March 10, 2012 – The Rally that Wasn’t - The Boom that Never Was: First let’s be clear – the bullish rally you think is taking place in stock indices in the U.S., Europe and elsewhere are a fake, a fraud, a forgery, phony and a sham. They are all due to asset price increases based upon the quantitative easing (QE) “quicksand mirage” of lost money and “found prosperity;” and government phantom figures. The “ghost” rally is NOT real, you only think it is.
I can hear the minds churning out their saying, “What gives this yahoo the credentials to judge anything – who does he think he his – super investor; the Mother Teresa of economists?” No, I think I’m someone with three university degrees (finance/accounting, business management and psychology), someone who has read the London Financial Times, the Wall Street Journal, Barron’s and the New York Times every day for 20 years. Someone who knows enough about macroeconomics to see through the fraud the U.S. Government (and other world government entities) are playing. Someone who likes to expose charlatans before his readers get burned in a fake rally built on a “quicksand” of false hopes and forgotten dreams. But let’s let The Daily Reckoning Newsletter explain it better than I can (below).

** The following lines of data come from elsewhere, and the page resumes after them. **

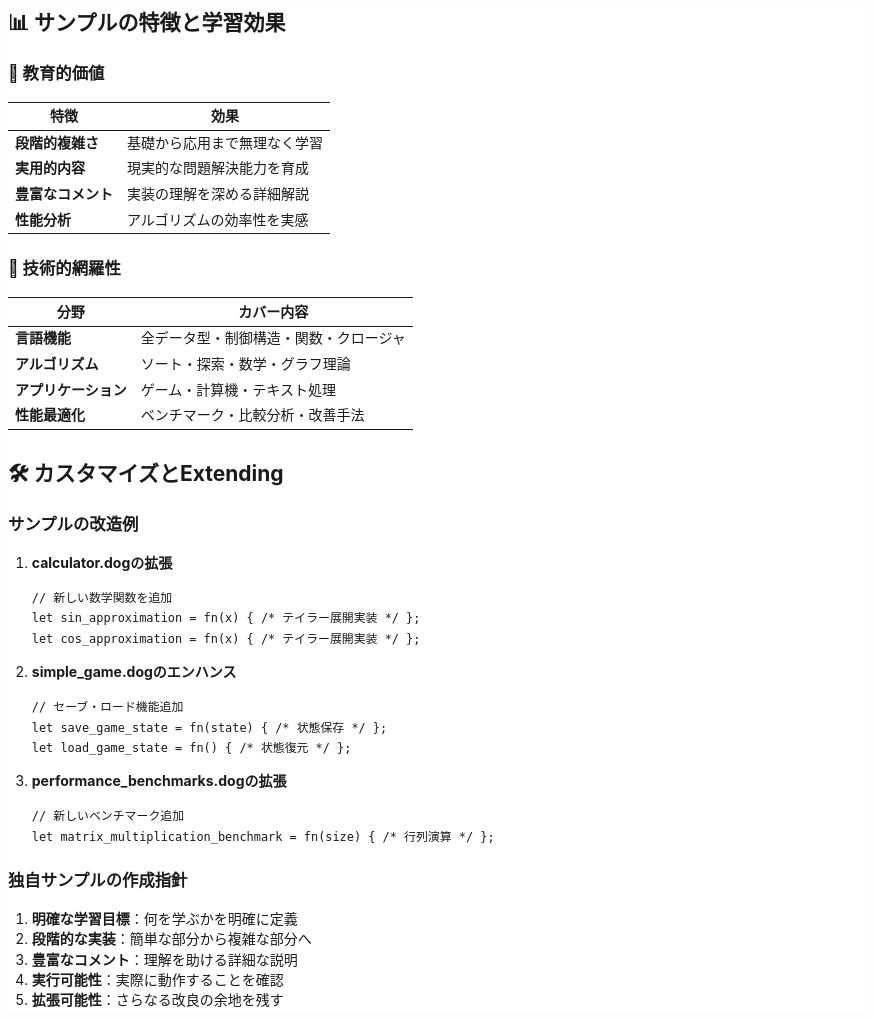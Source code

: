 ## 📊 サンプルの特徴と学習効果

### 🎯 教育的価値

| 特徴 | 効果 |
|------|------|
| **段階的複雑さ** | 基礎から応用まで無理なく学習 |
| **実用的内容** | 現実的な問題解決能力を育成 |
| **豊富なコメント** | 実装の理解を深める詳細解説 |
| **性能分析** | アルゴリズムの効率性を実感 |

### 🔬 技術的網羅性

| 分野 | カバー内容 |
|------|-----------|
| **言語機能** | 全データ型・制御構造・関数・クロージャ |
| **アルゴリズム** | ソート・探索・数学・グラフ理論 |
| **アプリケーション** | ゲーム・計算機・テキスト処理 |
| **性能最適化** | ベンチマーク・比較分析・改善手法 |

## 🛠️ カスタマイズとExtending

### サンプルの改造例

1. **calculator.dogの拡張**
   ```dog
   // 新しい数学関数を追加
   let sin_approximation = fn(x) { /* テイラー展開実装 */ };
   let cos_approximation = fn(x) { /* テイラー展開実装 */ };
   ```

2. **simple_game.dogのエンハンス**
   ```dog
   // セーブ・ロード機能追加
   let save_game_state = fn(state) { /* 状態保存 */ };
   let load_game_state = fn() { /* 状態復元 */ };
   ```

3. **performance_benchmarks.dogの拡張**
   ```dog
   // 新しいベンチマーク追加
   let matrix_multiplication_benchmark = fn(size) { /* 行列演算 */ };
   ```

### 独自サンプルの作成指針

1. **明確な学習目標**：何を学ぶかを明確に定義
2. **段階的な実装**：簡単な部分から複雑な部分へ
3. **豊富なコメント**：理解を助ける詳細な説明
4. **実行可能性**：実際に動作することを確認
5. **拡張可能性**：さらなる改良の余地を残す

“How Market Sentiment Moves With the Greek Debt Crisis” by Joel Bowman:
Global markets rebounded yesterday after what had been the steepest selloff of the year on Tuesday (March 6th). The Dow gained back, over the last three days; most of the 203.66 points it lost the 6th. Indexes in Europe were up too with stocks from the Thames to the Rhine rising. For its part, the euro edged higher too…as did oil…and gold…and the outlook for a particularly pesky Eurozone financial deadbeat… [Greece]
The official line when markets (any market, it seems) rally is “optimism surrounding the [latest] plan to solve the Greek debt crisis.” The name of the rescue package changes from bailout to bailout, of course, as do the conduits through which other people’s money funnels, but the general thinking is always the same… “The same” being, oddly, “this time it’s different.”
Predictably, the converse is also true. Whenever markets are in the dumps (as they were on Tuesday), Greece finds itself the convenient whipping boy of elsewhere investors (see map above).
How is it, Reckoners must be wondering, that global market movements seem to hinge on the fiscal vitality of a nation that kicks in just 2.4% of Europe’s total GDP? Surely there are Black Swans with far bigger wingspans to concern ourselves with, no?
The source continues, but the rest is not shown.